[Opening EXERCISE DATA section]

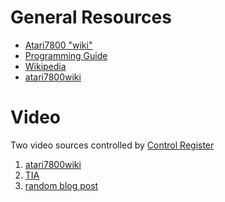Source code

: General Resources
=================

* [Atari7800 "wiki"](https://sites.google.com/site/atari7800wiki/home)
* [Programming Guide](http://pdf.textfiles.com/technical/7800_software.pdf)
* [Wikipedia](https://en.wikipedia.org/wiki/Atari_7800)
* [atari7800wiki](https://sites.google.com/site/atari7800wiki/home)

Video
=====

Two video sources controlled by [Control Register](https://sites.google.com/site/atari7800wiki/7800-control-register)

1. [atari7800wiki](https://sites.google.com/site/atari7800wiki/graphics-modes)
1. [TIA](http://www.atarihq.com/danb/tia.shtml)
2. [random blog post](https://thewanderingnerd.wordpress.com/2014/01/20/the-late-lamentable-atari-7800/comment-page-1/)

[Closing EXERCISE DATA section]
[Opening EXERCISE DATA section]

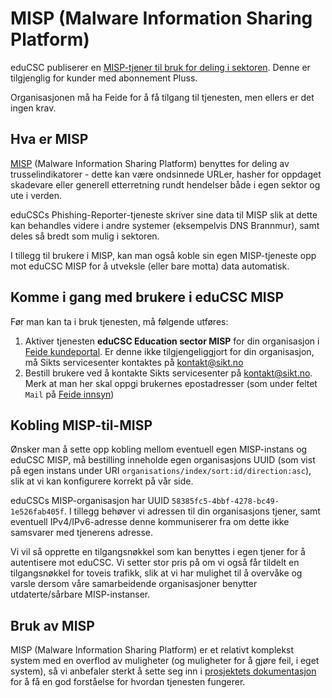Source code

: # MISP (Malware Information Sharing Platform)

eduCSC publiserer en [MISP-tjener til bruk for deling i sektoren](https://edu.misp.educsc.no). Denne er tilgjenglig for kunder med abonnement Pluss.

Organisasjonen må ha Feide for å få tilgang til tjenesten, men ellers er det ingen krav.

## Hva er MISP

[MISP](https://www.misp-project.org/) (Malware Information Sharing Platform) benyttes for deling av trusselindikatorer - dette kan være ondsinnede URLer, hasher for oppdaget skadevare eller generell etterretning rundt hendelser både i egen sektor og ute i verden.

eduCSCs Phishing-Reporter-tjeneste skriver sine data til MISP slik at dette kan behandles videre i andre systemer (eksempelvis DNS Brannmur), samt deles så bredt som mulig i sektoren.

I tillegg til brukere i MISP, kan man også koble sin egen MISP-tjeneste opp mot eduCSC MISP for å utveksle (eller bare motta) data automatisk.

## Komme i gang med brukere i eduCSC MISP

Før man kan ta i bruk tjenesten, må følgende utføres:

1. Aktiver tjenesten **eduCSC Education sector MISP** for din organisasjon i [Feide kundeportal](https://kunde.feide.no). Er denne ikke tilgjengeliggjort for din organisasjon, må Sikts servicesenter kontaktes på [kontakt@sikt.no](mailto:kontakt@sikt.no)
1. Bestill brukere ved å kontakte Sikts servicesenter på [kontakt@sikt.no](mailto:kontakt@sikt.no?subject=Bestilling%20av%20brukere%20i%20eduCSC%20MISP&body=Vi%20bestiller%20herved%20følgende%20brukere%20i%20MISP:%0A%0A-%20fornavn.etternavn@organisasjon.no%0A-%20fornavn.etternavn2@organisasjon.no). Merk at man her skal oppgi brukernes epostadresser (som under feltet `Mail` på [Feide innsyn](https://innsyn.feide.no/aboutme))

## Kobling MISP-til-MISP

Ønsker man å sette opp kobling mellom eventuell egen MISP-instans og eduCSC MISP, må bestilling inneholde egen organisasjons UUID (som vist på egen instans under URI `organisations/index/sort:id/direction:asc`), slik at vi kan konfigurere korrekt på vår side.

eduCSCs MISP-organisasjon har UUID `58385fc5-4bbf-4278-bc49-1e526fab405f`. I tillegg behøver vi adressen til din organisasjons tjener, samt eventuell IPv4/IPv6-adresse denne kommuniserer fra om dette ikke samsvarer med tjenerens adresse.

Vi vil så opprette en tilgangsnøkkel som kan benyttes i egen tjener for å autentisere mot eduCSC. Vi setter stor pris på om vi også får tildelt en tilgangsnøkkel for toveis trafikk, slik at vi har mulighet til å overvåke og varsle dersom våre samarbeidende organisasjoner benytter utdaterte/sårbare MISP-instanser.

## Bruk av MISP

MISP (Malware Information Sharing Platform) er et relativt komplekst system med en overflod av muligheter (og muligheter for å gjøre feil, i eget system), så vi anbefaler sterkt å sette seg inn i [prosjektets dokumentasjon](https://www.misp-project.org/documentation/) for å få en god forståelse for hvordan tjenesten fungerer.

[Closing EXERCISE DATA section]
[Opening EXERCISE DATA section]

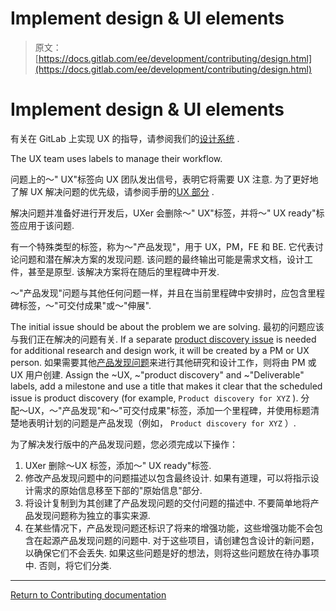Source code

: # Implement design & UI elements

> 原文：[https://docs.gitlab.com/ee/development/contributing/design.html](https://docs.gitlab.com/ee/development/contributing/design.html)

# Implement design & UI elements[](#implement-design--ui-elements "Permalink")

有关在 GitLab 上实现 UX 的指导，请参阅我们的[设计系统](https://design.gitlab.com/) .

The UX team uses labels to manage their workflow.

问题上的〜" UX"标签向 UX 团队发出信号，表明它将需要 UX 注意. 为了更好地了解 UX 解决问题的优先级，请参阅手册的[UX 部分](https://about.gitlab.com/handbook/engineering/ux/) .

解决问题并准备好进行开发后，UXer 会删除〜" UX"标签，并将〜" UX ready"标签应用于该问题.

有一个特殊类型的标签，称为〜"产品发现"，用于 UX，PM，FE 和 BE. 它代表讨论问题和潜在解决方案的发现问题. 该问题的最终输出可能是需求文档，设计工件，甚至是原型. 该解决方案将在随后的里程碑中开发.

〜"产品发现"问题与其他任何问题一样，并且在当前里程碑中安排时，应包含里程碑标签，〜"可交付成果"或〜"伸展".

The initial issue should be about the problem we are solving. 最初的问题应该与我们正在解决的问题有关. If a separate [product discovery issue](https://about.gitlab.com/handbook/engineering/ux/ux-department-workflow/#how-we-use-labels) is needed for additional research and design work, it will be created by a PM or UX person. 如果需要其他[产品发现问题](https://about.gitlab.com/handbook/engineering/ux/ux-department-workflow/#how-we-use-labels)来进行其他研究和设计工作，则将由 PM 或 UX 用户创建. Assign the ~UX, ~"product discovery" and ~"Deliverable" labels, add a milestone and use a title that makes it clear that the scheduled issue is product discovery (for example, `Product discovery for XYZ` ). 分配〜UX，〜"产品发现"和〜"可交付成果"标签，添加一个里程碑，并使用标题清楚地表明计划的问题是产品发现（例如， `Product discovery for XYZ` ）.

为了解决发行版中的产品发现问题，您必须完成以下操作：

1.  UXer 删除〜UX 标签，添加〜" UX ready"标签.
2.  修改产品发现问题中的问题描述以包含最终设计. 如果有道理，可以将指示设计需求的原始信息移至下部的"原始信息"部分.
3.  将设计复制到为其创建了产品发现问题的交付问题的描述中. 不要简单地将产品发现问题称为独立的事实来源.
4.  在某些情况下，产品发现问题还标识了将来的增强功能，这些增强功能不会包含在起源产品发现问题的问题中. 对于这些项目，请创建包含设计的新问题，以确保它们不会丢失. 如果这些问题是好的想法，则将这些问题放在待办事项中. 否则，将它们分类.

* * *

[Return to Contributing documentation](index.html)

[Closing EXERCISE DATA section]

Find the string "Feide" in the entries above. Copy each line where it occurs.

Organisasjonen må ha Feide for å få tilgang til tjenesten, men ellers er det ingen krav.
1. Aktiver tjenesten **eduCSC Education sector MISP** for din organisasjon i [Feide kundeportal](https://kunde.feide.no). Er denne ikke tilgjengeliggjort for din organisasjon, må Sikts servicesenter kontaktes på [kontakt@sikt.no](mailto:kontakt@sikt.no)
1. Bestill brukere ved å kontakte Sikts servicesenter på [kontakt@sikt.no](mailto:kontakt@sikt.no?subject=Bestilling%20av%20brukere%20i%20eduCSC%20MISP&body=Vi%20bestiller%20herved%20følgende%20brukere%20i%20MISP:%0A%0A-%20fornavn.etternavn@organisasjon.no%0A-%20fornavn.etternavn2@organisasjon.no). Merk at man her skal oppgi brukernes epostadresser (som under feltet `Mail` på [Feide innsyn](https://innsyn.feide.no/aboutme))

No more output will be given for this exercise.